I have already written a post on bulk operations, indicating the benefits we get by changing the recovery model before performing bulk operations. I got a couple offline questions after my SQL Server Stored Procedure session at SS SLUG and one question was this. I was talking about how plan cache getting flushed away and I mentioned that changing recovery model causes to get the plan cache flushed. Now the question is, should we change the recovery model for our bulk operation?

First of all, let's see whether changing the Recovery Model causes to get the plan cached removed. Here is the code I wrote for testing.

I am executing two SELECT statements, one against AdventureWorks2014 and another with AdventureWorksDW2014. The last statement checks plan cache.
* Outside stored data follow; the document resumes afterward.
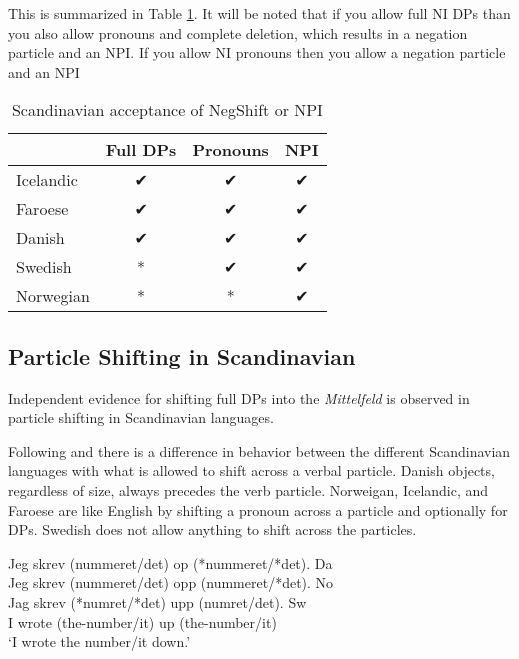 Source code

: \documentclass[12pt, letterpaper]{article}
\begin{document}
\ex This is summarized in Table \ref{tab:Paradigm}.
	\ea It will be noted that if you allow full NI DPs than you also allow pronouns and complete deletion, which results in a negation particle and an NPI.
	\ex If you allow NI pronouns then you allow a negation particle and an NPI
	\z 
\begin{table}[!ht]
	\centering
	\caption{Scandinavian acceptance of NegShift or NPI}
	\label{tab:Paradigm}
\begin{tabular}{lccc}
	\hline 
	& Full DPs & Pronouns & NPI\\
	\hline
	Icelandic & ✔︎ & ✔︎ & ✔︎ \\
	Faroese & ✔︎ & ✔︎ & ✔︎ \\
	Danish & ✔︎ & ✔︎ & ✔︎ \\
	Swedish & * & ✔︎ & ✔︎ \\
	Norwegian & * & * & ✔︎ \\
	\hline 
\end{tabular} 
\end{table}
\z 

\subsection{Particle Shifting in Scandinavian} \label{sec:HNPS}

\ea Independent evidence for shifting full DPs into the \emph{Mittelfeld} is observed in particle shifting in Scandinavian languages. 

\ex Following \citet[2]{holmbergRemarksHolmbergGeneralization1999} and \citet{faarlundSyntaxMainlandScandinavian2019} there is a difference in behavior between the different Scandinavian languages with what is allowed to shift across a verbal particle.
	\ea Danish objects, regardless of size, always precedes the verb particle. 
	\ex Norweigan, Icelandic, and Faroese are like English by shifting a pronoun across a particle and optionally for DPs.
	\ex Swedish does not allow anything to shift across the particles. 
	\z 

\ex \gllll Jeg skrev (nummeret/det) op (*nummeret/*det). \hfill Da\\
		Jeg skrev (nummeret/det) opp (nummeret/*det). \hfill No\\
		Jag skrev (*numret/*det) upp (numret/det). \hfill Sw\\
		I wrote (the-number/it) up (the-number/it)\\
\glt `I wrote the number/it down.'
\end{document}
-- EXECUTE STATEMENT SEPARATELY

-- Cleaning buffer
DBCC FREEPROCCACHE
DBCC DROPCLEANBUFFERS
GO
  
USE AdventureWorks2014;
GO

-- Query Sales.SalesOrderDetail table
SELECT * FROM Sales.SalesOrderDetail
WHERE SalesOrderDetailID = 1;
  

USE AdventureWorksDW2014;
GO

-- Query dbo.DimProduct
SELECT * FROM dbo.DimProduct
WHERE ProductKey = 1;

-- Checking chached plans
SELECT p.usecounts, p.cacheobjtype, p.objtype, t.text
FROM sys.dm_exec_cached_plans p
CROSS APPLY sys.dm_exec_sql_text(p.plan_handle) t
WHERE 
 TEXT LIKE '%SELECT * FROM Sales.SalesOrderDetail%'
 OR TEXT LIKE '%SELECT * FROM dbo.DimProduct%';

As we expected, we see two cached plans in plan cache.

This code changes the Recovery Model of AdventureWorks2014. Second statement shows plans in the cache after the change.

-- Change the Recovery Model
ALTER DATABASE AdventureWorks2014 SET RECOVERY Bulk_Logged;
GO

-- And see plans
SELECT p.usecounts, p.cacheobjtype, p.objtype, t.text
FROM sys.dm_exec_cached_plans p
CROSS APPLY sys.dm_exec_sql_text(p.plan_handle) t
WHERE 
 TEXT LIKE '%SELECT * FROM Sales.SalesOrderDetail%'
 OR TEXT LIKE '%SELECT * FROM dbo.DimProduct%';

As you see, plan related to AdventureWorks2014 has been removed. This proves that changing the Recovery Model flushes plans in the cache.

Now the question is, how advisable to do this in production environment for bulk operations. My recommendation is, if it is a large bulk operation and database is heavily accessed by users, bulk operation should be done during off-peak hours. We still lose cached plans but this will at least minimize the damage. However, if the database is continuously being used by users, then it is advisable to perform bulk operations without changing the Recovery Model.